While Davis won’t specifically assign blame, a report from The Council of Great City Schools does. It was commissioned by the district under Davis and was released in October 2020.

In it, a list of experienced former superintendents from around the country found “past administrations” failed “to adjust spending for losses in revenue.”

Districts also didn’t adjust staffing levels or find new funding sources as more ran out, the report found. The auditors also found that as the district faced serious financial problems, it started to transfer money from its capital fund to its general fund for day-to-day expenses. In the 2014-2015 school year, Superintendent Mary Ellen Elia’s administration transferred $7M out of the capital fund. Superintendent Jeff Eakins took over the role next.

A 2020 report from the The Council of Great City Schools, commissioned by the district, found the district started transferring money from its Capital Fund to General Fund in 2014 to deal with budget shortfalls.

He maintains his administration worked to stop overstaffing and curb budget issues by enacting measures to cut costs, like stopping courtesy busing. He also maintains he kept the school board and community apprised of budget issues. By the time Eakins retired in the spring of 2020, the report shows the district had transferred out a total of $197M from the capital fund to the general fund to deal with budget shortfalls.

The report goes on to show the district had been forewarned of financial issues in consultant reports as early as 2016. But yet, positions that weren’t in the budget were filled and paid for anyway. The report also found the district had too many duplicate programs, like more than a hundred different initiatives aimed at stopping bullying. It also found there was overspending coupled with a lack of oversight on employee purchasing cards. Additionally, in 2019, the school board approved new raises. But the report shows there was no funding set aside to pay for them.

The Hillsborough Classroom Teachers Association is working to push back against some of the recent budget cuts.

Rob Kriete, who was a public school teacher for many years, now serves as president of HCTA. He said with so little state funding for public education, districts often get boxed into a corner.

“When we have such a small budget, that leaves a very little room for error when we make a choice in a program or a curriculum,” he said.

Stephanie Baxter-Jenkins and Rob Kriete meet with Hillsborough Classroom Teachers Association staffers to try and find solutions to address district budget issues.

That, along with unfunded state mandates, like requiring districts to pay for school security upgrades through the Marjory Stoneman Douglas Public Safety Act has been a problem since before the pandemic.

"Public education in Florida is a landscape of abandoned bandwagons when it comes to meeting the needs of the kids,” Kriete said.

The COVID-19 pandemic created even bigger challenges for the Hillsborough County School District, according to Stephanie Baxter-Jenkins, who serves as executive director for HCTA. The federal government has provided more to schools through the three CARES Acts.
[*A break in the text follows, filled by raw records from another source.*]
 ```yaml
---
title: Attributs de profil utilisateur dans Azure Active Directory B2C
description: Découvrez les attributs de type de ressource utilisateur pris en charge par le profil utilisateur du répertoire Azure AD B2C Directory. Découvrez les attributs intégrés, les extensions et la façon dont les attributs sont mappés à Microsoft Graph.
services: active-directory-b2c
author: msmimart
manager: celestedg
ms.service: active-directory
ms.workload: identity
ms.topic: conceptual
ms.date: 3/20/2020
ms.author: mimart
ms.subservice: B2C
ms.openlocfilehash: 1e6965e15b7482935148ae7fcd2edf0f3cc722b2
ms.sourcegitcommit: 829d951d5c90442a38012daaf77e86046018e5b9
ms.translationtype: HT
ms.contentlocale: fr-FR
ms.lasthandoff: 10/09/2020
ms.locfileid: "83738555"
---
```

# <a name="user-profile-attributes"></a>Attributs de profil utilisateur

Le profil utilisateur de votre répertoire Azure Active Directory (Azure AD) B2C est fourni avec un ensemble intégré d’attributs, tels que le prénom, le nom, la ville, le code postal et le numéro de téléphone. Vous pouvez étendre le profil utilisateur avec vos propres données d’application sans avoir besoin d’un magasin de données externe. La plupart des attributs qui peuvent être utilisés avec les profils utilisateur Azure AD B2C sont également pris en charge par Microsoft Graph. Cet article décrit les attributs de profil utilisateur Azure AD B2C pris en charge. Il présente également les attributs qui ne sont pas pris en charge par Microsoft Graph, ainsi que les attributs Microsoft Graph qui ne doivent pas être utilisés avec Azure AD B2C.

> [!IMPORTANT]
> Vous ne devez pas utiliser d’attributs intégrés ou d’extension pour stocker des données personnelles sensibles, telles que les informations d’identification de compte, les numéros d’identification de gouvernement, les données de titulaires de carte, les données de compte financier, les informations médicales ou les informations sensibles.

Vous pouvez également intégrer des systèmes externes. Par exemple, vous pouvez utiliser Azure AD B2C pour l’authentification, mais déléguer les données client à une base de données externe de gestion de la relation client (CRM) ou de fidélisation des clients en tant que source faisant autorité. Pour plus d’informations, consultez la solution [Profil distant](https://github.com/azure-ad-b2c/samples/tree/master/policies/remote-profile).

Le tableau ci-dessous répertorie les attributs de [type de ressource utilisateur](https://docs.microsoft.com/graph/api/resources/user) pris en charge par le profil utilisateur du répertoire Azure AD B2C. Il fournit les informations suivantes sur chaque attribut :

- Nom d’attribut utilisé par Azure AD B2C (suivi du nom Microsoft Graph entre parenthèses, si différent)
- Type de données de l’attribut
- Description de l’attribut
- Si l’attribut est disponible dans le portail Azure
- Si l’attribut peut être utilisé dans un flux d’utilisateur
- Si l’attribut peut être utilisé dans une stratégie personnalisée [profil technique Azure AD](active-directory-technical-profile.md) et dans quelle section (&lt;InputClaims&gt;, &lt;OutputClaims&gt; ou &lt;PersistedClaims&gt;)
This is to handle financial fallout from the pandemic.

“The district has had to put out a lot of money that wouldn’t be the norm because of COVID because of safety practices and trying to keep our schools open,” Baxter-Jenkins said.

But in Florida, she said much of that money has not flowed to education agencies.

"I believe the state has got over $200M that they would owe to our district, and they are holding it for whatever reason,” Baxter-Jenkins said.

But Monday, Davis announced the CARES ACT 2 funding, helping the district avoid a state takeover.

That money will be used to help with pandemic expenses the district faced in the last year.

Tuesday, board members were shown a PowerPoint, detailing the two-year corrective action plan that is now being sent to the state.

Now, school board members will have to submit their official financial recovery plan to the state, with a deadline of May 12.

Meanwhile, educators are asking Hillsborough County families to stay invested in the decisions made by local leaders on how this money is spent and state lawmakers and district administrators to listen to the needs of children.

"I feel like people need to understand that this is about the students,” Lee said.